佃弁護士は「影響を与えたいなら、12日の会見にこだわったと思うけれど、我々はこだわっていない。伊藤さんの話を聞けるならと歓迎し、今日に延ばした」と、米アカデミー賞の授賞式とは関係がないことを強調した。
◆伊藤さんの性被害の一連の経緯 伊藤監督は、米国の大学に在籍した13年12月に元TBS記者の男性と知り合い、同氏が15年4月3日に帰国して会食した際、意識を失いホテルで暴行を受けたと主張。準強姦(ごうかん)容疑で警視庁に被害届を提出した。一方、男性は合意に基づく性行為だと反論し、東京地検は16年7月に嫌疑不十分で不起訴とした。翌17年5月に同監督は不起訴不当を訴えたが、東京第6検察審査会も同9月、不起訴を覆すだけの理由がないとして不起訴相当と議決した。

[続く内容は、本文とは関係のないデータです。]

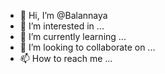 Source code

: - 👋 Hi, I’m @Balannaya
- 👀 I’m interested in ...
- 🌱 I’m currently learning ...
- 💞️ I’m looking to collaborate on ...
- 📫 How to reach me ...

<!---
Balannaya/Balannaya is a ✨ special ✨ repository because its `README.md` (this file) appears on your GitHub profile.
You can click the Preview link to take a look at your changes.
--->
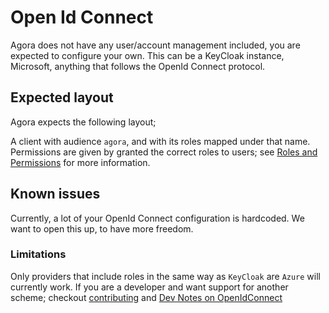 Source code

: 
# Open Id Connect

Agora does not have any user/account management included, you are expected to configure your own.
This can be a KeyCloak instance, Microsoft, anything that follows the OpenId Connect protocol.

## Expected layout

Agora expects the following layout;

A client with audience `agora`, and with its roles mapped under that name. Permissions are given by granted the correct roles to users; see [Roles and Permissions](./roles-and-permissions)
for more information.

## Known issues

Currently, a lot of your OpenId Connect configuration is hardcoded. We want to open this up, to have more freedom.

### Limitations

Only providers that include roles in the same way as `KeyCloak` are `Azure` will currently work. If you are a developer
and want support for another scheme; checkout [contributing](../dev/contributing) and [Dev Notes on OpenIdConnect](../dev/local-open-id-connect#others)

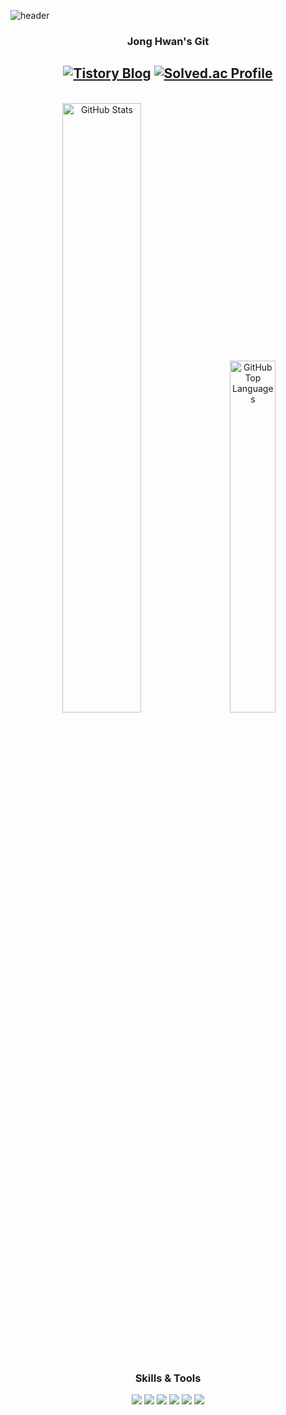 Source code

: <div>
  
  <!--Header-->
  ![header](https://capsule-render.vercel.app/api?type=Rect&color=gradient&height=125&section=header&text=Welcome&fontColor=ffffff&fontSize=40&colors=00000,00000)
</div>

<!--Body-->
<div align = "center">
  
  ### Jong Hwan's Git
  <a href="https://sul1074.tistory.com/"><img src="https://img.shields.io/badge/Sul's History-E5511E?style=badge&logo=Tistory&logoColor=white" alt="Tistory Blog"/></a>
  <a href="https://solved.ac/profile/sul1074"><img src="http://mazassumnida.wtf/api/mini/generate_badge?boj=sul1074" alt="Solved.ac Profile"/></a>
  ---
  <br>
</div>

<div align="center">
  <img src="https://github-readme-stats.vercel.app/api?username=sul1074&show_icons=true&theme=dark" alt="GitHub Stats" style="width: 50%; align: left;"/>
  &nbsp;&nbsp;&nbsp;
  <img src="https://github-readme-stats.vercel.app/api/top-langs/?username=sul1074&layout=compact&theme=dark" alt="GitHub Top Languages" style="width: 38%; align: right;"/>
</div>

<div align="center" style="margin-top: 80px;">
  
  ### Skills & Tools
  <img src="https://img.shields.io/badge/C++-00599C?style=for-the-badge&logo=cplusplus&logoColor=white">
  <img src="https://img.shields.io/badge/C%23-9B4F96?style=for-the-badge&logo=c&logoColor=white">
  <img src="https://img.shields.io/badge/Java-007396?style=for-the-badge&logo=java&logoColor=white">
  <img src="https://img.shields.io/badge/Python-3776AB?style=for-the-badge&logo=Python&logoColor=white">
  <img src="https://img.shields.io/badge/Unity-FFFFFF?style=for-the-badge&logo=unity&logoColor=black">
  <img src="https://img.shields.io/badge/Eclipse-2C2255?style=for-the-badge&logo=eclipse&logoColor=white">
</div>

伊藤監督は、同年9月に男性を相手に民事裁判を起こし、19年の東京地裁での1審は勝訴。男性の控訴を受けた22年1月の控訴審でも勝訴した一方で、男性の反訴も一部、認容。双方が上告して迎えた22年7月の上告審で、最高裁は双方の上告を棄却。男性に約332万円の賠償を命じた一方、同監督の17年の著書「Black Box」などでデートレイプドラッグを使われた可能性があるとされ名誉を傷つけられたとして、1億3000万円の損害賠償を求めた男性の反訴について、真実性が認められず名誉毀損(きそん)に当たると判断し同監督にも55万円の支払いを命じた。
伊藤監督は、男性との裁判に加え、20年にはSNSによる誹謗(ひぼう)中傷の投稿をした2名、拡散した2名に名誉毀損(きそん)、賛同を意味する「いいね」ボタンを押した自民党の杉田水脈元衆議院議員には名誉感情侵害で、それぞれ損害賠償請求訴訟を起こした。1審で請求が棄却され、控訴審で逆転した杉田氏との裁判含め、いずれも同監督が勝訴した。